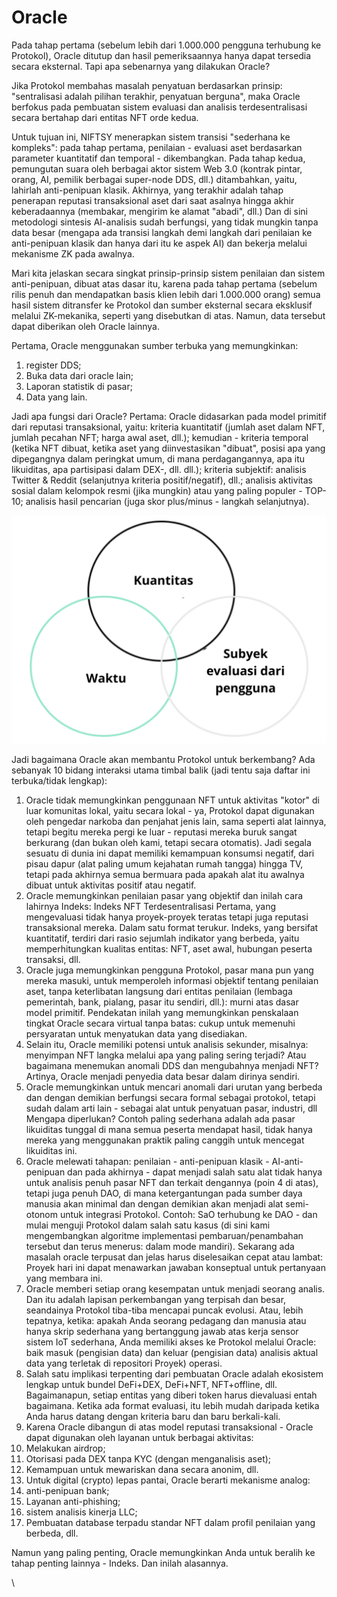 # Oracle

Pada tahap pertama (sebelum lebih dari 1.000.000 pengguna terhubung ke Protokol), Oracle ditutup dan hasil pemeriksaannya hanya dapat tersedia secara eksternal. Tapi apa sebenarnya yang dilakukan Oracle?

Jika Protokol membahas masalah penyatuan berdasarkan prinsip: "sentralisasi adalah pilihan terakhir, penyatuan berguna", maka Oracle berfokus pada pembuatan sistem evaluasi dan analisis terdesentralisasi secara bertahap dari entitas NFT orde kedua.

Untuk tujuan ini, NIFTSY menerapkan sistem transisi "sederhana ke kompleks": pada tahap pertama, penilaian - evaluasi aset berdasarkan parameter kuantitatif dan temporal - dikembangkan. Pada tahap kedua, pemungutan suara oleh berbagai aktor sistem Web 3.0 (kontrak pintar, orang, AI, pemilik berbagai super-node DDS, dll.) ditambahkan, yaitu, lahirlah anti-penipuan klasik. Akhirnya, yang terakhir adalah tahap penerapan reputasi transaksional aset dari saat asalnya hingga akhir keberadaannya (membakar, mengirim ke alamat "abadi", dll.) Dan di sini metodologi sintesis AI-analisis sudah berfungsi, yang tidak mungkin tanpa data besar (mengapa ada transisi langkah demi langkah dari penilaian ke anti-penipuan klasik dan hanya dari itu ke aspek AI) dan bekerja melalui mekanisme ZK pada awalnya.

Mari kita jelaskan secara singkat prinsip-prinsip sistem penilaian dan sistem anti-penipuan, dibuat atas dasar itu, karena pada tahap pertama (sebelum rilis penuh dan mendapatkan basis klien lebih dari 1.000.000 orang) semua hasil sistem ditransfer ke Protokol dan sumber eksternal secara eksklusif melalui ZK-mekanika, seperti yang disebutkan di atas. Namun, data tersebut dapat diberikan oleh Oracle lainnya.

Pertama, Oracle menggunakan sumber terbuka yang memungkinkan:

1. register DDS;
2. Buka data dari oracle lain;
3. Laporan statistik di pasar;
4. Data yang lain.

Jadi apa fungsi dari Oracle? Pertama: Oracle didasarkan pada model primitif dari reputasi transaksional, yaitu: kriteria kuantitatif (jumlah aset dalam NFT, jumlah pecahan NFT; harga awal aset, dll.); kemudian - kriteria temporal (ketika NFT dibuat, ketika aset yang diinvestasikan "dibuat", posisi apa yang dipegangnya dalam peringkat umum, di mana perdagangannya, apa itu likuiditas, apa partisipasi dalam DEX-, dll. dll.); kriteria subjektif: analisis Twitter & Reddit (selanjutnya kriteria positif/negatif), dll.; analisis aktivitas sosial dalam kelompok resmi (jika mungkin) atau yang paling populer - TOP-10; analisis hasil pencarian (juga skor plus/minus - langkah selanjutnya).

![](<../../../.gitbook/assets/Снимок экрана 2022-02-05 в 11.15.27.png>)

Jadi bagaimana Oracle akan membantu Protokol untuk berkembang? Ada sebanyak 10 bidang interaksi utama timbal balik (jadi tentu saja daftar ini terbuka/tidak lengkap):

1. Oracle tidak memungkinkan penggunaan NFT untuk aktivitas "kotor" di luar komunitas lokal, yaitu secara lokal - ya, Protokol dapat digunakan oleh pengedar narkoba dan penjahat jenis lain, sama seperti alat lainnya, tetapi begitu mereka pergi ke luar - reputasi mereka buruk sangat berkurang (dan bukan oleh kami, tetapi secara otomatis). Jadi segala sesuatu di dunia ini dapat memiliki kemampuan konsumsi negatif, dari pisau dapur (alat paling umum kejahatan rumah tangga) hingga TV, tetapi pada akhirnya semua bermuara pada apakah alat itu awalnya dibuat untuk aktivitas positif atau negatif.
2. Oracle memungkinkan penilaian pasar yang objektif dan inilah cara lahirnya Indeks: Indeks NFT Terdesentralisasi Pertama, yang mengevaluasi tidak hanya proyek-proyek teratas tetapi juga reputasi transaksional mereka. Dalam satu format terukur. Indeks, yang bersifat kuantitatif, terdiri dari rasio sejumlah indikator yang berbeda, yaitu memperhitungkan kualitas entitas: NFT, aset awal, hubungan peserta transaksi, dll.
3. Oracle juga memungkinkan pengguna Protokol, pasar mana pun yang mereka masuki, untuk memperoleh informasi objektif tentang penilaian aset, tanpa keterlibatan langsung dari entitas penilaian (lembaga pemerintah, bank, pialang, pasar itu sendiri, dll.): murni atas dasar model primitif. Pendekatan inilah yang memungkinkan penskalaan tingkat Oracle secara virtual tanpa batas: cukup untuk memenuhi persyaratan untuk menyatukan data yang disediakan.
4. Selain itu, Oracle memiliki potensi untuk analisis sekunder, misalnya: menyimpan NFT langka melalui apa yang paling sering terjadi? Atau bagaimana menemukan anomali DDS dan mengubahnya menjadi NFT? Artinya, Oracle menjadi penyedia data besar dalam dirinya sendiri.
5. Oracle memungkinkan untuk mencari anomali dari urutan yang berbeda dan dengan demikian berfungsi secara formal sebagai protokol, tetapi sudah dalam arti lain - sebagai alat untuk penyatuan pasar, industri, dll Mengapa diperlukan? Contoh paling sederhana adalah ada pasar likuiditas tunggal di mana semua peserta mendapat hasil, tidak hanya mereka yang menggunakan praktik paling canggih untuk mencegat likuiditas ini.
6. Oracle melewati tahapan: penilaian - anti-penipuan klasik - AI-anti-penipuan dan pada akhirnya - dapat menjadi salah satu alat tidak hanya untuk analisis penuh pasar NFT dan terkait dengannya (poin 4 di atas), tetapi juga penuh DAO, di mana ketergantungan pada sumber daya manusia akan minimal dan dengan demikian akan menjadi alat semi-otonom untuk integrasi Protokol. Contoh: SaO terhubung ke DAO - dan mulai menguji Protokol dalam salah satu kasus (di sini kami mengembangkan algoritme implementasi pembaruan/penambahan tersebut dan terus menerus: dalam mode mandiri). Sekarang ada masalah oracle terpusat dan jelas harus diselesaikan cepat atau lambat: Proyek hari ini dapat menawarkan jawaban konseptual untuk pertanyaan yang membara ini.
7. Oracle memberi setiap orang kesempatan untuk menjadi seorang analis. Dan itu adalah lapisan perkembangan yang terpisah dan besar, seandainya Protokol tiba-tiba mencapai puncak evolusi. Atau, lebih tepatnya, ketika: apakah Anda seorang pedagang dan manusia atau hanya skrip sederhana yang bertanggung jawab atas kerja sensor sistem IoT sederhana, Anda memiliki akses ke Protokol melalui Oracle: baik masuk (pengisian data) dan keluar (pengisian data) analisis aktual data yang terletak di repositori Proyek) operasi.
8. Salah satu implikasi terpenting dari pembuatan Oracle adalah ekosistem lengkap untuk bundel DeFi+DEX, DeFi+NFT, NFT+offline, dll. Bagaimanapun, setiap entitas yang diberi token harus dievaluasi entah bagaimana. Ketika ada format evaluasi, itu lebih mudah daripada ketika Anda harus datang dengan kriteria baru dan baru berkali-kali.
9. Karena Oracle dibangun di atas model reputasi transaksional - Oracle dapat digunakan oleh layanan untuk berbagai aktivitas:
10. Melakukan airdrop;
11. Otorisasi pada DEX tanpa KYC (dengan menganalisis aset);
12. Kemampuan untuk mewariskan dana secara anonim, dll.
13. Untuk digital (crypto) lepas pantai, Oracle berarti mekanisme analog:
14. anti-penipuan bank;
15. Layanan anti-phishing;
16. sistem analisis kinerja LLC;
17. Pembuatan database terpadu standar NFT dalam profil penilaian yang berbeda, dll.

Namun yang paling penting, Oracle memungkinkan Anda untuk beralih ke tahap penting lainnya - Indeks. Dan inilah alasannya.

\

■ WHAT IS BEING ASKED:
Would you please repeat exactly the lines above, starting at the line with "11. Otorisasi pada" and stopping at the line with "15. Layanan anti-phishing;", both included?

■ ANSWER BOX:
11. Otorisasi pada DEX tanpa KYC (dengan menganalisis aset);
12. Kemampuan untuk mewariskan dana secara anonim, dll.
13. Untuk digital (crypto) lepas pantai, Oracle berarti mekanisme analog:
14. anti-penipuan bank;
15. Layanan anti-phishing;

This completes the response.